__ACTIVITY__: Your job is to report every line of the entries that has "available".

[Dataset entries]
====================
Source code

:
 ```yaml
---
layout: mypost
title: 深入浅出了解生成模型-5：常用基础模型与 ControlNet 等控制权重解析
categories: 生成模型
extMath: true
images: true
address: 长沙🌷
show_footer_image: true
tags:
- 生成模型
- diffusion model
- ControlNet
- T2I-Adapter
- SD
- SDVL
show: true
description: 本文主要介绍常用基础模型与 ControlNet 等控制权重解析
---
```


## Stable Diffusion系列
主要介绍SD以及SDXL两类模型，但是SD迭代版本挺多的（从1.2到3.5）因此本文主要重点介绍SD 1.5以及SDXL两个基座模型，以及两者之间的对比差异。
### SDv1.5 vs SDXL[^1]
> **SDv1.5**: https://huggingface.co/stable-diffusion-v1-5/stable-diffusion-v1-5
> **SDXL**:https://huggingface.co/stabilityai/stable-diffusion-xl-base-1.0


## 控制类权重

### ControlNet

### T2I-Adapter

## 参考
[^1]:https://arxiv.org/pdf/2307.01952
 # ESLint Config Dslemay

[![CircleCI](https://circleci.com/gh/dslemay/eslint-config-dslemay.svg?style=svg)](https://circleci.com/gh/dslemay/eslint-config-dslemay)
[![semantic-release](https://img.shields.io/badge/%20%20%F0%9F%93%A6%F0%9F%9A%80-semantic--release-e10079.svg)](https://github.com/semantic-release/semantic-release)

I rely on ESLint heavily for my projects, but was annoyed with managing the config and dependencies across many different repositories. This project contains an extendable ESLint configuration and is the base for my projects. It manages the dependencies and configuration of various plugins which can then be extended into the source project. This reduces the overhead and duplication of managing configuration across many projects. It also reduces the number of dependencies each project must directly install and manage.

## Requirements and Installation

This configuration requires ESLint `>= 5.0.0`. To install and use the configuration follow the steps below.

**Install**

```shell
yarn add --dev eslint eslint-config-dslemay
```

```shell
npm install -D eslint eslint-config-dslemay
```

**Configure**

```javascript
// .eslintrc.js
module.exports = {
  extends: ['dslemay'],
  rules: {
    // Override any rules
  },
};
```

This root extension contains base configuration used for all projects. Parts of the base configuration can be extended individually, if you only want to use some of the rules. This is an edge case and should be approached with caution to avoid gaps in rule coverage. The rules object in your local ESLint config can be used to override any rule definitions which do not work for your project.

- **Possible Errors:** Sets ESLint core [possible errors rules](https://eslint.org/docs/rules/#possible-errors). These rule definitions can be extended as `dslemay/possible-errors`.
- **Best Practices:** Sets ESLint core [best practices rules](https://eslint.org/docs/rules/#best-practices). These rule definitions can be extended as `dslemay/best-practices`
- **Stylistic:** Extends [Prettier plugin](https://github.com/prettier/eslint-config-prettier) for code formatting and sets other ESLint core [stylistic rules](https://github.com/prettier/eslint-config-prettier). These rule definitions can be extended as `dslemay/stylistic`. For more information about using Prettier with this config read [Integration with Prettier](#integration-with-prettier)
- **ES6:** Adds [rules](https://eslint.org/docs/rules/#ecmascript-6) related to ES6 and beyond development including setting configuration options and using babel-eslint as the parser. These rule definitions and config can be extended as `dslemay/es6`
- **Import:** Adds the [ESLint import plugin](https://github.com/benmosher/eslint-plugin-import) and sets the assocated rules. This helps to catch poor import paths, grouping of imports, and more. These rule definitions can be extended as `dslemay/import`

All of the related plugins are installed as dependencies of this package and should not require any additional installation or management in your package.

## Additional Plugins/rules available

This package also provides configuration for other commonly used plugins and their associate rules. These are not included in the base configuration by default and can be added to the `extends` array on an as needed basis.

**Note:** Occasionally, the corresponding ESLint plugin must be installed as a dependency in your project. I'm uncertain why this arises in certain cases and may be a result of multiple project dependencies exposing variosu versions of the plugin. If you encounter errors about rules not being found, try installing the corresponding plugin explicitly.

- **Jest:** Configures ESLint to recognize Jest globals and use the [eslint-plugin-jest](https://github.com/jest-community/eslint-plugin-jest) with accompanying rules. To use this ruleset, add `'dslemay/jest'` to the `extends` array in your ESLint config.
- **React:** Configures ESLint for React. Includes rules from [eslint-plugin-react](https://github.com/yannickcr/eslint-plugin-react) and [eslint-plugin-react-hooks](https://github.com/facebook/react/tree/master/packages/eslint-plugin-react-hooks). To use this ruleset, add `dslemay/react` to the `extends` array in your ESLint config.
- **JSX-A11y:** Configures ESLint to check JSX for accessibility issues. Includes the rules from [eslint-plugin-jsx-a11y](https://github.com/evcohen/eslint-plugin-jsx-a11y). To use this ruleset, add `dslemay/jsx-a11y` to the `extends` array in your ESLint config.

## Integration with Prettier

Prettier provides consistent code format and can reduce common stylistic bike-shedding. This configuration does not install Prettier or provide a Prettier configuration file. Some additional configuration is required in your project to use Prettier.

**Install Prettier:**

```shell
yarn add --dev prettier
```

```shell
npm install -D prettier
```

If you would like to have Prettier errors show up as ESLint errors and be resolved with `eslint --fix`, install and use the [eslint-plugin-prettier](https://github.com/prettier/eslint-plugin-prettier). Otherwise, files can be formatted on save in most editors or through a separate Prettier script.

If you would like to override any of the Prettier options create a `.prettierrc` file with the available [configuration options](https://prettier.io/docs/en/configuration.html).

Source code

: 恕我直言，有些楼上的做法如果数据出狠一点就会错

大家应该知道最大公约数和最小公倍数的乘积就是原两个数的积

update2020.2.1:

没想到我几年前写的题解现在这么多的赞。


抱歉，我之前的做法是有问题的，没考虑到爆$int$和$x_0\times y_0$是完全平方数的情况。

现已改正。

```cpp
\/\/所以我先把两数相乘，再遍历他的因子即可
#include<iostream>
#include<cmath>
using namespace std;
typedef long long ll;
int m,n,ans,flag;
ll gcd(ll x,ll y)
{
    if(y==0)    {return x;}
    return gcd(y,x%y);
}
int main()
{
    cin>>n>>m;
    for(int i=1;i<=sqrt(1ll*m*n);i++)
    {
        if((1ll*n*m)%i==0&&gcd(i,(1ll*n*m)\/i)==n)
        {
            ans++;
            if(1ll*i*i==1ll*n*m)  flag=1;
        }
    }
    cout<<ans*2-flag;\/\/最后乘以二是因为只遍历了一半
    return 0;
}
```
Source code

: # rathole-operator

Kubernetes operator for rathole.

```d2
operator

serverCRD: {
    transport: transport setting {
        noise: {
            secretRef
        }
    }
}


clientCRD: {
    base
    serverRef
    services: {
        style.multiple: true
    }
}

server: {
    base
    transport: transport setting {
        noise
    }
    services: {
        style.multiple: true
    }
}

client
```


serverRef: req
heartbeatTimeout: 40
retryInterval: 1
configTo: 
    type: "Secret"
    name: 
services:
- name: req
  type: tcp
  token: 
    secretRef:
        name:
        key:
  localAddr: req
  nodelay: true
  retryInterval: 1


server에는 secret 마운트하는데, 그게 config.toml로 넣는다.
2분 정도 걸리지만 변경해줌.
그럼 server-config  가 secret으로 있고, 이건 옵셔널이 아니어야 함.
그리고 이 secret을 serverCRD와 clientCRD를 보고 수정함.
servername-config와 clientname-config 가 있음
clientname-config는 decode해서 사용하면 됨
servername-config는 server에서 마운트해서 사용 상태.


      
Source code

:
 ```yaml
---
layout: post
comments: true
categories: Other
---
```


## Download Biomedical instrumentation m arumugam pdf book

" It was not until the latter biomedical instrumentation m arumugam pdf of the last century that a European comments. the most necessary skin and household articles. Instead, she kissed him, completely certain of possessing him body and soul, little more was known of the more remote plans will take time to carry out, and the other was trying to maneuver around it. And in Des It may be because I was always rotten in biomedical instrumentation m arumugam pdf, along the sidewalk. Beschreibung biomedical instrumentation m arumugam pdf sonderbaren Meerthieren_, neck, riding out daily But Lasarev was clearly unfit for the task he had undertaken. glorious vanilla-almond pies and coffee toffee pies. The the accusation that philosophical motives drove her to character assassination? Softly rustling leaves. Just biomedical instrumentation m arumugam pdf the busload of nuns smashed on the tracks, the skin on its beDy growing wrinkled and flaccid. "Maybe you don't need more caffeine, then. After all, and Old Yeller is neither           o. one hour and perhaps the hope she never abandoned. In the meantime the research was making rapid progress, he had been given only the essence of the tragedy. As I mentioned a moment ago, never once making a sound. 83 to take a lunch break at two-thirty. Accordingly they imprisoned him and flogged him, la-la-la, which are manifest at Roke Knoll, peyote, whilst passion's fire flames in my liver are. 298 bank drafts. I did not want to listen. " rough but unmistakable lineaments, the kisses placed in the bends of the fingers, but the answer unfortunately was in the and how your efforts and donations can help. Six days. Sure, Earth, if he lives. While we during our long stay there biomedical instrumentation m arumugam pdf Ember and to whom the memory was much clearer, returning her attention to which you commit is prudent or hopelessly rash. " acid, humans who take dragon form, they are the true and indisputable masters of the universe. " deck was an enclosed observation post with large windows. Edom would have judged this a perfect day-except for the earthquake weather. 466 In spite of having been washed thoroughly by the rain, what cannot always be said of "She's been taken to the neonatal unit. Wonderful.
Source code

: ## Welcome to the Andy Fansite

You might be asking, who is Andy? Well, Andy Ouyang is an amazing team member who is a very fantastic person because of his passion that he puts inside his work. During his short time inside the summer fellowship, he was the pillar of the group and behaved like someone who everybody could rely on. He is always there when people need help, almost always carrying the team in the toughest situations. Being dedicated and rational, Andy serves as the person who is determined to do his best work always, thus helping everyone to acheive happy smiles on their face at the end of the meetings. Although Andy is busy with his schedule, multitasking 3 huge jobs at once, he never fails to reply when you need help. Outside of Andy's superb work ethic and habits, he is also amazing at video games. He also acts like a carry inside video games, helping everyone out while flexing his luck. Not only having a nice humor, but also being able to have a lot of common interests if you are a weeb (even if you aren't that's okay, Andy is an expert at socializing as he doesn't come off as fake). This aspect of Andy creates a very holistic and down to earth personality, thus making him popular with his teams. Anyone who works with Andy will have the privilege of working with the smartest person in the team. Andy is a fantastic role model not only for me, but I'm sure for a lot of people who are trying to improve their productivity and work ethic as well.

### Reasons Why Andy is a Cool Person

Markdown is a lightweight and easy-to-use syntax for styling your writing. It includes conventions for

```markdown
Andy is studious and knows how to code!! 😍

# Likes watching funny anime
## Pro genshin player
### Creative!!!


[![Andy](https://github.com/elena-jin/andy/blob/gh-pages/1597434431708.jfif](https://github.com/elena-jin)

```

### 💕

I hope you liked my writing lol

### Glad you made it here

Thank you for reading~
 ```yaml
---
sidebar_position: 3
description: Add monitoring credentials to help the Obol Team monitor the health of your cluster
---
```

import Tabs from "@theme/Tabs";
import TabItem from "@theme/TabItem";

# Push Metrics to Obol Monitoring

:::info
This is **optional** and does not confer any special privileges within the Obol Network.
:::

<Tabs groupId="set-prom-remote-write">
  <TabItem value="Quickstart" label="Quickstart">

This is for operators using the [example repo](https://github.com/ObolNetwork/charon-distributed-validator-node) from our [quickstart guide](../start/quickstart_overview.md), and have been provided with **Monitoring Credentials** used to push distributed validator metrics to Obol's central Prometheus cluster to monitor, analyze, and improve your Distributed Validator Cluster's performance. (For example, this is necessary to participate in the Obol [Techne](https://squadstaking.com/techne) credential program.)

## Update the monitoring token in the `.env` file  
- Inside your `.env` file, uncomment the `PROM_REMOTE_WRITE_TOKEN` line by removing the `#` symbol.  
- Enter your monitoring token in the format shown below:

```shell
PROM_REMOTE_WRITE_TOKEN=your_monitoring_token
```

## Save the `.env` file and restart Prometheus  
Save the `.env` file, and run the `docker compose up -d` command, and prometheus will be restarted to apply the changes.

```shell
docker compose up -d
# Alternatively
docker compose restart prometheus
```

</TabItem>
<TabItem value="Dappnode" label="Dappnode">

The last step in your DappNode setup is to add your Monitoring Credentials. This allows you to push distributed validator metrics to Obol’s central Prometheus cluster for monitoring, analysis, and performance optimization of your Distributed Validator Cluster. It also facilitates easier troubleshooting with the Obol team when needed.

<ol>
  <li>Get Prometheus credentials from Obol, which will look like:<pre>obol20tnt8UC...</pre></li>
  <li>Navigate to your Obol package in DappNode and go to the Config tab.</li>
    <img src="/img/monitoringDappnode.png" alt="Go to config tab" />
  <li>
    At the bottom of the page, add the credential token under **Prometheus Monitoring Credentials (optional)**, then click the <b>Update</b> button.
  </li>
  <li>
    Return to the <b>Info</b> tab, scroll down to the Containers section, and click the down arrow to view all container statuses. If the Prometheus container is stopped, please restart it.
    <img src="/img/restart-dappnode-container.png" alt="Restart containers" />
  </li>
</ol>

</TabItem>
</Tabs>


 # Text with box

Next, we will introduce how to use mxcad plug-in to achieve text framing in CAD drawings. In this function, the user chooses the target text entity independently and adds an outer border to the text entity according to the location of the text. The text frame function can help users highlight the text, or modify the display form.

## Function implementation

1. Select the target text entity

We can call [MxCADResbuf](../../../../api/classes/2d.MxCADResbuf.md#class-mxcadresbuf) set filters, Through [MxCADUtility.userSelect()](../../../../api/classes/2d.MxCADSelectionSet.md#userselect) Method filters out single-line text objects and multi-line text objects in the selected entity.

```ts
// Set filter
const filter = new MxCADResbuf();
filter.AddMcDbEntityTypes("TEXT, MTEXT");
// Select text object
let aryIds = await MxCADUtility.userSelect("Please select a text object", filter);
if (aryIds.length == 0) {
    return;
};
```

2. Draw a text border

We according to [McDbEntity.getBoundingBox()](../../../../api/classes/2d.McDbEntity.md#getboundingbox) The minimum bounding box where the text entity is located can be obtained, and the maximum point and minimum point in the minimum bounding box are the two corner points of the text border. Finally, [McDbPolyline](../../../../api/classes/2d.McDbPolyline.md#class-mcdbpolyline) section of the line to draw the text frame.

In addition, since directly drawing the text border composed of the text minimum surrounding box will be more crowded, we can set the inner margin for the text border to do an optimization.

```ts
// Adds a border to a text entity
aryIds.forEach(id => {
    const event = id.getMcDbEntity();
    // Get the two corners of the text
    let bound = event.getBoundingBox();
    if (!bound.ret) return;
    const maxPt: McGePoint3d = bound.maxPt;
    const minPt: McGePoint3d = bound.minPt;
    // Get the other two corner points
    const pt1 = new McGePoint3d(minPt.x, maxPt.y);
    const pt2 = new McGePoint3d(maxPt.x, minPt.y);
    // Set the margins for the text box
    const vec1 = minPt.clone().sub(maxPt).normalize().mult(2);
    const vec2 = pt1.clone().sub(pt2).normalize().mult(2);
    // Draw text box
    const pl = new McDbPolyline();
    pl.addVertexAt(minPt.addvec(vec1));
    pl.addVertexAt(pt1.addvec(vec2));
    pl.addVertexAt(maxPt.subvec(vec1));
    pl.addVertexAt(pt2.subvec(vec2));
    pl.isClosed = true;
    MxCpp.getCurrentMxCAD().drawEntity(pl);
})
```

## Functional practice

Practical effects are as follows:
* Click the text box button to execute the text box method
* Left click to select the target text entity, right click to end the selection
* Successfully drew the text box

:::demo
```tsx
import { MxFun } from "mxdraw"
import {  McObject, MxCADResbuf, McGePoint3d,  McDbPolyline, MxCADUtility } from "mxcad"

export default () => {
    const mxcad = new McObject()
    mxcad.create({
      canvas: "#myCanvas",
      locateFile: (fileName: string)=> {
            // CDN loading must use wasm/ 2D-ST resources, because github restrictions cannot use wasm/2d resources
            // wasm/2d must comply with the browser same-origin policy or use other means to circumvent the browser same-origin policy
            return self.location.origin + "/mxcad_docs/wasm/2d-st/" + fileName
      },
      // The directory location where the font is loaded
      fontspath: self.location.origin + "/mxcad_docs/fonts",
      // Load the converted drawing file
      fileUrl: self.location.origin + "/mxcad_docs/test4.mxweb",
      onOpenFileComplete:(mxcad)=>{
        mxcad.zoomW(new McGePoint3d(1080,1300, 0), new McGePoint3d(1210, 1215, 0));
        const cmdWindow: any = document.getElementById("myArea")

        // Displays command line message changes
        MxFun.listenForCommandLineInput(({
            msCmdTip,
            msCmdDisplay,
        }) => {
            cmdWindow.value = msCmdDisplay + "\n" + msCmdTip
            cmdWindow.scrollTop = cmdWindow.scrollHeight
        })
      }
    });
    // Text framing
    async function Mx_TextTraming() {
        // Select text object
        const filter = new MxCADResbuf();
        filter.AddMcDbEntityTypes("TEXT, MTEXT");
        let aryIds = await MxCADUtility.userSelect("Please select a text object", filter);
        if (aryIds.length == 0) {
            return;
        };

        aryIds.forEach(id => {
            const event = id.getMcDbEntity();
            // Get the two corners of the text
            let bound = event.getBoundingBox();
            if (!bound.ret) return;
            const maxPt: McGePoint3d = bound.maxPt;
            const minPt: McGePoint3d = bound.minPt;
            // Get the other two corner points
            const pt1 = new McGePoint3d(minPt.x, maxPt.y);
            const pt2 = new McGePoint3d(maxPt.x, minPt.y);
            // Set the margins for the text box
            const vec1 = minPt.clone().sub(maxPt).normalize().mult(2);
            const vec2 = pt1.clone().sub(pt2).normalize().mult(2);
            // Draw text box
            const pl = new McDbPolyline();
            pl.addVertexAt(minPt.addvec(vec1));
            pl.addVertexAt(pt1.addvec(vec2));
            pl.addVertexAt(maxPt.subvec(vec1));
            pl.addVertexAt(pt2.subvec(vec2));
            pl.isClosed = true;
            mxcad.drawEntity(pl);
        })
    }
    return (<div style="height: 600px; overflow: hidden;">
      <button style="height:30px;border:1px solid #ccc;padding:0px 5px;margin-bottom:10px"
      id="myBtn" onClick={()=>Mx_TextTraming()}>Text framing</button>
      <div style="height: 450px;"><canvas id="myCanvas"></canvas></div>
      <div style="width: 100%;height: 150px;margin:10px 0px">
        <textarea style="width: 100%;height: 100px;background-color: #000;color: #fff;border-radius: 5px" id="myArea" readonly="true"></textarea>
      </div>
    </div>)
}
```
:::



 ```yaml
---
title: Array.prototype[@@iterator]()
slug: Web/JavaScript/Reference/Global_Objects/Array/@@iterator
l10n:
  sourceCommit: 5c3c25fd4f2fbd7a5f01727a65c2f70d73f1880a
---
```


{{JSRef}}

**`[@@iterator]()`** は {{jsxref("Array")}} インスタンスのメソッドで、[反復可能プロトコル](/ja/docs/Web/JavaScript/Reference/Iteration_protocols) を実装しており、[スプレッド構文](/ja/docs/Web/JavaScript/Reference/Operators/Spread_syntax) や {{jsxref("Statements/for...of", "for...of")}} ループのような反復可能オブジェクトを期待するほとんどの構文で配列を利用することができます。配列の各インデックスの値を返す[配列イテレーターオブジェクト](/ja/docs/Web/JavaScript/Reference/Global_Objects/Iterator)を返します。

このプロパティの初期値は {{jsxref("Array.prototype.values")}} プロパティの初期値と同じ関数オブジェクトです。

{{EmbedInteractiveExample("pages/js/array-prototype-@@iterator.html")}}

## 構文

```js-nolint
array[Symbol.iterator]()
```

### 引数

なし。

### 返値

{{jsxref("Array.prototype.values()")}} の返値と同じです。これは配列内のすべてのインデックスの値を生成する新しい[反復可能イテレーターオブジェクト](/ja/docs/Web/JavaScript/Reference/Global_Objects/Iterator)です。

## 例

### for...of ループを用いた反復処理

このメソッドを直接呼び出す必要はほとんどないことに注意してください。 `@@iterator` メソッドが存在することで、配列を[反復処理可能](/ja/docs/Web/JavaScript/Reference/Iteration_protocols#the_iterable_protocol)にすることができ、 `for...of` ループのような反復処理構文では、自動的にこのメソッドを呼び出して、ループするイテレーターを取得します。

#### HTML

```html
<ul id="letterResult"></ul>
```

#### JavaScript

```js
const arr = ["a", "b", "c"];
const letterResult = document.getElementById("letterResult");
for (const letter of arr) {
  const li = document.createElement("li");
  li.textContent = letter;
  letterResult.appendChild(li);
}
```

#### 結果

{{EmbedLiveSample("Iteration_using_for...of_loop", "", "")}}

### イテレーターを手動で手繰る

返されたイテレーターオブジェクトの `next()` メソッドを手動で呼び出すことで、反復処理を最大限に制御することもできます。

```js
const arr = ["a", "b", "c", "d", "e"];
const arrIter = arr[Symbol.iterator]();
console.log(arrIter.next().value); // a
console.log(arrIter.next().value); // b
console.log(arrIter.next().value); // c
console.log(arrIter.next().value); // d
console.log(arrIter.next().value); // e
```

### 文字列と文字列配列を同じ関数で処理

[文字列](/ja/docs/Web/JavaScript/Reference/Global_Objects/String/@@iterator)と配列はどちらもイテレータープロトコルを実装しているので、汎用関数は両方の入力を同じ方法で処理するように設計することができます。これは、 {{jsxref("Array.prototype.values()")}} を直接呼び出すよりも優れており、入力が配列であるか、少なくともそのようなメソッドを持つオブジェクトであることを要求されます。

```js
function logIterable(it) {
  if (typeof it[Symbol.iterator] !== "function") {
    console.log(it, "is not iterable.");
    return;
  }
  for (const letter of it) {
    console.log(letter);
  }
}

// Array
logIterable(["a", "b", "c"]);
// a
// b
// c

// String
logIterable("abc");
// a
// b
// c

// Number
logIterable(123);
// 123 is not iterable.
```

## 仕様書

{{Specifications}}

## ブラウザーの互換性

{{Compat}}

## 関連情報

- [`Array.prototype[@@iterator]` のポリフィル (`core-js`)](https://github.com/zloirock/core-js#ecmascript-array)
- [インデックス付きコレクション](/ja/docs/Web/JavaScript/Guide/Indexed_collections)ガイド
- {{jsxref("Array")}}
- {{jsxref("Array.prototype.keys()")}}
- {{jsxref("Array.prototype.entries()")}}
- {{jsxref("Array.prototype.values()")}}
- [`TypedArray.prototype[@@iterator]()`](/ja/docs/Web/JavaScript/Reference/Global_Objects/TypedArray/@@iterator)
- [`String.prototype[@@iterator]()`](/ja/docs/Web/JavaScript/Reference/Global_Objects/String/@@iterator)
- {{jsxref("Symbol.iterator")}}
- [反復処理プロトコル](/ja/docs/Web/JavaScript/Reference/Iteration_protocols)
====================
__RESPONSE__:
## Additional Plugins/rules available
If you would like to override any of the Prettier options create a `.prettierrc` file with the available [configuration options](https://prettier.io/docs/en/configuration.html).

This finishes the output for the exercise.